From the entries that follow, copy exactly the lines beginning at the line holding "## Client Kurulum" and continuing through the line holding "## Tutorials".

• [Input material]:
────────────────────
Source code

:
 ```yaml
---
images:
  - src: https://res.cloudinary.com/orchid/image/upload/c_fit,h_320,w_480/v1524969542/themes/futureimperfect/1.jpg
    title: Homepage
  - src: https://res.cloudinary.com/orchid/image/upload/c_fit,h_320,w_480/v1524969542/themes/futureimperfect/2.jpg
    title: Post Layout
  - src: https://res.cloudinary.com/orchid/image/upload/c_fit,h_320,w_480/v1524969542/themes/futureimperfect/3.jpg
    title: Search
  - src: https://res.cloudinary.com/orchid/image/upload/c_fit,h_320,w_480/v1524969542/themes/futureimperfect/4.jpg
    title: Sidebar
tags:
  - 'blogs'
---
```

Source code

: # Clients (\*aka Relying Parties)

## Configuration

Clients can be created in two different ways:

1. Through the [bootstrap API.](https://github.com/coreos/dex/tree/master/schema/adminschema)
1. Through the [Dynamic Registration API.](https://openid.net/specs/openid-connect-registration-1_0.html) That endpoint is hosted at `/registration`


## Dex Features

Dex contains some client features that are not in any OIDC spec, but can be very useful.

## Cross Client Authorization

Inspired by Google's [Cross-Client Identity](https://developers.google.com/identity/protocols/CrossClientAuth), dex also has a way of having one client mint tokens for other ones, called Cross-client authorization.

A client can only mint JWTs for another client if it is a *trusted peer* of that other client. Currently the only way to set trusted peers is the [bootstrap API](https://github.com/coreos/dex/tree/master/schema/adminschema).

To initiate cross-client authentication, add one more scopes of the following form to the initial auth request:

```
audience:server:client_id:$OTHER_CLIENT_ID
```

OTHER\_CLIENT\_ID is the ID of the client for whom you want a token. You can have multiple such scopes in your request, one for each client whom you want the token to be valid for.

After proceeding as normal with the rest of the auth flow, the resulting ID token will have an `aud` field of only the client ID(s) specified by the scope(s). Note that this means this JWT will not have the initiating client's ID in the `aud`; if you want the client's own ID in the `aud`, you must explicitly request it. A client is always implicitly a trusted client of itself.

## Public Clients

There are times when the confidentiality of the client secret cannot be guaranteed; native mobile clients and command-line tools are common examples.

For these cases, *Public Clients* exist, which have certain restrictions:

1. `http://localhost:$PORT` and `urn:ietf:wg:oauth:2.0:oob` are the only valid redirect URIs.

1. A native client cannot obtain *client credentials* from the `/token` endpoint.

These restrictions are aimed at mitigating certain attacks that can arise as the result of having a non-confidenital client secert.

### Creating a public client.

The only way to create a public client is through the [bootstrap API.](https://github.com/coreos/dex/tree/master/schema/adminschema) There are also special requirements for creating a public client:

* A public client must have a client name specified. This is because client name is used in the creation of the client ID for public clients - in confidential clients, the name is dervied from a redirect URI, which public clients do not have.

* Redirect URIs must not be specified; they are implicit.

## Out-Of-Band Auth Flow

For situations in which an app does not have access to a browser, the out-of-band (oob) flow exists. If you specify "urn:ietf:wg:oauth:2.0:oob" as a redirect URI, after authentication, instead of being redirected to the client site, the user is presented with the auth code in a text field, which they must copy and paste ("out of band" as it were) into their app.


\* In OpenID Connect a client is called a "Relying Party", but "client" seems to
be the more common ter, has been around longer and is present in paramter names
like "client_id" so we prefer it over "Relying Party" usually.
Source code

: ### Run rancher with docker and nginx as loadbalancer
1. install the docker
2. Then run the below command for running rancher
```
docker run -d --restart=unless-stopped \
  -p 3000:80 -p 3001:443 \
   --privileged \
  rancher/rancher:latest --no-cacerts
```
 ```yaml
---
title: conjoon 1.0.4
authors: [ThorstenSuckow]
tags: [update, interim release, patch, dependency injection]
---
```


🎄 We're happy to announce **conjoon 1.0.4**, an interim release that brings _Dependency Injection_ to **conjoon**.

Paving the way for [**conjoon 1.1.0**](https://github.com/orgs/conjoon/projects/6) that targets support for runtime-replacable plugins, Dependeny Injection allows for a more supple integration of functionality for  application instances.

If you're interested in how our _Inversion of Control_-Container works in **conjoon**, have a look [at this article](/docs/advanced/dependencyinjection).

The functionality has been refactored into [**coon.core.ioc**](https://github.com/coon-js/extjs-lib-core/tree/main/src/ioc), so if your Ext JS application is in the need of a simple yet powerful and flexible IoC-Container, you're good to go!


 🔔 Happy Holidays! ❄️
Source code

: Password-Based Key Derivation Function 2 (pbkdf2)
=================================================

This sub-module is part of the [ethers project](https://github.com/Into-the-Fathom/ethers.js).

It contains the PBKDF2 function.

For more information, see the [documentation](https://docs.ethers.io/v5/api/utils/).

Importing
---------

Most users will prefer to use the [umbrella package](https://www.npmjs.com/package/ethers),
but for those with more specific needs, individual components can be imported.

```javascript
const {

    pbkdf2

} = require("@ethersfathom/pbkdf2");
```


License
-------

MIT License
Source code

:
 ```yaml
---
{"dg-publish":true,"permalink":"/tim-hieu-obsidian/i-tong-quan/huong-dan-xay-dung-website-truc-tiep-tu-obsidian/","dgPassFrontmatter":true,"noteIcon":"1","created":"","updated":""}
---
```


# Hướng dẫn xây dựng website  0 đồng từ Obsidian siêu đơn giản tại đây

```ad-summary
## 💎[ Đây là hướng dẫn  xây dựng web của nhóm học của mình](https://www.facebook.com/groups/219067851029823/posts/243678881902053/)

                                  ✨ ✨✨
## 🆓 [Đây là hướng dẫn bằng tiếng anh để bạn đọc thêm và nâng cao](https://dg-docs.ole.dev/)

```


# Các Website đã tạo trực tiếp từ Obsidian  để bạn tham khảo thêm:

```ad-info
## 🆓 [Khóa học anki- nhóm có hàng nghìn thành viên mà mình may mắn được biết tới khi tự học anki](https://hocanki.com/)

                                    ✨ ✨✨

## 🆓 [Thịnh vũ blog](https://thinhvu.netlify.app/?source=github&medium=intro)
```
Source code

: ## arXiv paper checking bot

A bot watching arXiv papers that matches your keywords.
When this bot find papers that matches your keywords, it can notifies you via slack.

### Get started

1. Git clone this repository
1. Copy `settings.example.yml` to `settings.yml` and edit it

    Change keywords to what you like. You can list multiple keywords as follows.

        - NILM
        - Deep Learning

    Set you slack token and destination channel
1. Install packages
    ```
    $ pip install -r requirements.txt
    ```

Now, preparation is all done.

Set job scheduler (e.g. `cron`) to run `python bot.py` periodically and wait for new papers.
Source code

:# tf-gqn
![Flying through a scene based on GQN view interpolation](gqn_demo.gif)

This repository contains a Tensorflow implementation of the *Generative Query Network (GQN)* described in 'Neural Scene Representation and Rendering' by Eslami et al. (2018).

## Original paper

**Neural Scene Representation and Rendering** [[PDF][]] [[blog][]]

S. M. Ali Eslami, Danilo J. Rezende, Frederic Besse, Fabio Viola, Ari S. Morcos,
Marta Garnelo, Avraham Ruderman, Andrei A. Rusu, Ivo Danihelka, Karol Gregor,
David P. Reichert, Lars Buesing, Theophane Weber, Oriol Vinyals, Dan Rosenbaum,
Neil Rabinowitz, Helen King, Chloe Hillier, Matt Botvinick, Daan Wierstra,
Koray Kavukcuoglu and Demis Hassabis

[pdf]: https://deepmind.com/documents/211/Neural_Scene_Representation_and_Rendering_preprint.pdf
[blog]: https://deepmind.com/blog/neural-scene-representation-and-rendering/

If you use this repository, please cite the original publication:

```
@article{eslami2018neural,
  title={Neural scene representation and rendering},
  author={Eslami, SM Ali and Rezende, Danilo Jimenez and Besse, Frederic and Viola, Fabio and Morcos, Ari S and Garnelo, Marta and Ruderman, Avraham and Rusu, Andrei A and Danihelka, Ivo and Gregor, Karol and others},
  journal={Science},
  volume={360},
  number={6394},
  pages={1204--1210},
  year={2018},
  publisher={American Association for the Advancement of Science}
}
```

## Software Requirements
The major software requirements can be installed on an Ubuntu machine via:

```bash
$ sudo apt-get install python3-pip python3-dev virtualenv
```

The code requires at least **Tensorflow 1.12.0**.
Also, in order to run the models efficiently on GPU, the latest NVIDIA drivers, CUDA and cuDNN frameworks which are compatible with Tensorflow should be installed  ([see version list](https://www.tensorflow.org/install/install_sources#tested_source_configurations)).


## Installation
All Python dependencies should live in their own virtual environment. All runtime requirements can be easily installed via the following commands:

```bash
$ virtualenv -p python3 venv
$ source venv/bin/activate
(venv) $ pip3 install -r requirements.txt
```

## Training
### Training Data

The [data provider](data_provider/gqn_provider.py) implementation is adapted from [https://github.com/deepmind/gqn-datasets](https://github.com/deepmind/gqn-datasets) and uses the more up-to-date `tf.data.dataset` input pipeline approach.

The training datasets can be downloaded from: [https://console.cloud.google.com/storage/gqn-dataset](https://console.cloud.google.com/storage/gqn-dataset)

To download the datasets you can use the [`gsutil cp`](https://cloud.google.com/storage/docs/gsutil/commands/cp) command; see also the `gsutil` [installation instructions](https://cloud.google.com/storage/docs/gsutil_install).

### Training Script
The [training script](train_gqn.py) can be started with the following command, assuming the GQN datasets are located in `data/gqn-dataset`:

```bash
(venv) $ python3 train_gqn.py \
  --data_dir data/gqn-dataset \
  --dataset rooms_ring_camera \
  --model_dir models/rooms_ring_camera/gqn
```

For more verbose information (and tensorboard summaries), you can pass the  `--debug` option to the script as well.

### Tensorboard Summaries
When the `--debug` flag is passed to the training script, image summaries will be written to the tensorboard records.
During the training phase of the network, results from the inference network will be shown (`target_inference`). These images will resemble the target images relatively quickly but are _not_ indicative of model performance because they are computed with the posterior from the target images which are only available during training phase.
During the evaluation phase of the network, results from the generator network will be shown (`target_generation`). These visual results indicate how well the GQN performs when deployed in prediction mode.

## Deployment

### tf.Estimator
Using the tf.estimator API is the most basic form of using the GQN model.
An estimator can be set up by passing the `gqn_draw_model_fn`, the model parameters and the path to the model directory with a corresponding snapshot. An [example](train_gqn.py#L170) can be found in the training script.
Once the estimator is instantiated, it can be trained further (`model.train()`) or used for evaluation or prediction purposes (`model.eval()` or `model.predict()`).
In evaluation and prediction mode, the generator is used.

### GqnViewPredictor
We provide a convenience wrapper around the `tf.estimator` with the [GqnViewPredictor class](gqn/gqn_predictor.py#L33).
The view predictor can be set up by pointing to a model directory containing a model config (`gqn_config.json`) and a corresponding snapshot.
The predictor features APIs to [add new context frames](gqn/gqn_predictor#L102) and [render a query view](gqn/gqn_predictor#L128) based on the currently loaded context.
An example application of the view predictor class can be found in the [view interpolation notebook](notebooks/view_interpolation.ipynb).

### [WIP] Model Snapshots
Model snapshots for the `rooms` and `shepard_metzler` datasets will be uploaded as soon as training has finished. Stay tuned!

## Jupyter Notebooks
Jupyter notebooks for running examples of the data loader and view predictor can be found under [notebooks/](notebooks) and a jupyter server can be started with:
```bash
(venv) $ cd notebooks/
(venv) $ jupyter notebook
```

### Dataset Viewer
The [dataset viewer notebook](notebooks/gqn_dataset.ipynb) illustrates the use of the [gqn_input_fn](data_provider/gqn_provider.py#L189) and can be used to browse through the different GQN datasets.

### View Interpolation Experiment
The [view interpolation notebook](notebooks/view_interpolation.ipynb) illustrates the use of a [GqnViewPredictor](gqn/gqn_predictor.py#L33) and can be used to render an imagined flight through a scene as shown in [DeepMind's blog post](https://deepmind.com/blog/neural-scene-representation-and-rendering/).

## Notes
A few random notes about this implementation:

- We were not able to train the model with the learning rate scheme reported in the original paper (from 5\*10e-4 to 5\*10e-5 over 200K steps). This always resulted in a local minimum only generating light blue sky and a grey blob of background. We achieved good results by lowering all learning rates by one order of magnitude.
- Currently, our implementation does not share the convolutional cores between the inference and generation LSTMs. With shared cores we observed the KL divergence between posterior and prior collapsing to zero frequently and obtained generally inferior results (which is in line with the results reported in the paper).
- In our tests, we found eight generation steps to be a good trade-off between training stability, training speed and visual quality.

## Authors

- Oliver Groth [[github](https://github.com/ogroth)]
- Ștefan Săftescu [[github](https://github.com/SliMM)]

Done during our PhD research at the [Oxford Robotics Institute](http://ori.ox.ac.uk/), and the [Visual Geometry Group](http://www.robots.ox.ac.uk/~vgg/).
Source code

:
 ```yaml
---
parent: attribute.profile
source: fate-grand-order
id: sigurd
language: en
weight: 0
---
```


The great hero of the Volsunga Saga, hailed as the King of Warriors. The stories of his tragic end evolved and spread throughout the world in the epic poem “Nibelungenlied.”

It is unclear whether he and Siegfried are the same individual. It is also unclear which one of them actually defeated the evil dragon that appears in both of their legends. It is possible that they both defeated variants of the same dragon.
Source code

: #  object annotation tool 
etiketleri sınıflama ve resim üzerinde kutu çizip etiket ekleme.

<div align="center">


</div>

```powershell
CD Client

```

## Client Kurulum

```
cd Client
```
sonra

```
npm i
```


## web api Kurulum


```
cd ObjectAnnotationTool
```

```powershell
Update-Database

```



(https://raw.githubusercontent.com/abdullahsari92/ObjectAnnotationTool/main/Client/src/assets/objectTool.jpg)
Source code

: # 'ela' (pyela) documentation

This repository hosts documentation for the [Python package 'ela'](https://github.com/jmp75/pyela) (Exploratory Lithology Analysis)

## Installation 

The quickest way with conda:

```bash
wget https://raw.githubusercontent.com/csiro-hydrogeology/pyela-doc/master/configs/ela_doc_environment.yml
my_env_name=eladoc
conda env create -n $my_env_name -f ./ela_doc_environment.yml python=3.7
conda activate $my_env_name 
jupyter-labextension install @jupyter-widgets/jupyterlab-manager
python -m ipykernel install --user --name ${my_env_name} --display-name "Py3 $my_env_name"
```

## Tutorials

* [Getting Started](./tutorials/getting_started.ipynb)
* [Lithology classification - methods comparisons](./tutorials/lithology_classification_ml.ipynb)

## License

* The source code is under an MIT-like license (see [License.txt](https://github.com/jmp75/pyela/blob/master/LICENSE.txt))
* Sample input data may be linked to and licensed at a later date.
────────────────────
• [Answer for this exercise]:
## Client Kurulum

```
cd Client
```
sonra

```
npm i
```


## web api Kurulum


```
cd ObjectAnnotationTool
```

```powershell
Update-Database

```



(https://raw.githubusercontent.com/abdullahsari92/ObjectAnnotationTool/main/Client/src/assets/objectTool.jpg)
Source code

: # 'ela' (pyela) documentation

This repository hosts documentation for the [Python package 'ela'](https://github.com/jmp75/pyela) (Exploratory Lithology Analysis)

## Installation 

The quickest way with conda:

```bash
wget https://raw.githubusercontent.com/csiro-hydrogeology/pyela-doc/master/configs/ela_doc_environment.yml
my_env_name=eladoc
conda env create -n $my_env_name -f ./ela_doc_environment.yml python=3.7
conda activate $my_env_name 
jupyter-labextension install @jupyter-widgets/jupyterlab-manager
python -m ipykernel install --user --name ${my_env_name} --display-name "Py3 $my_env_name"
```

## Tutorials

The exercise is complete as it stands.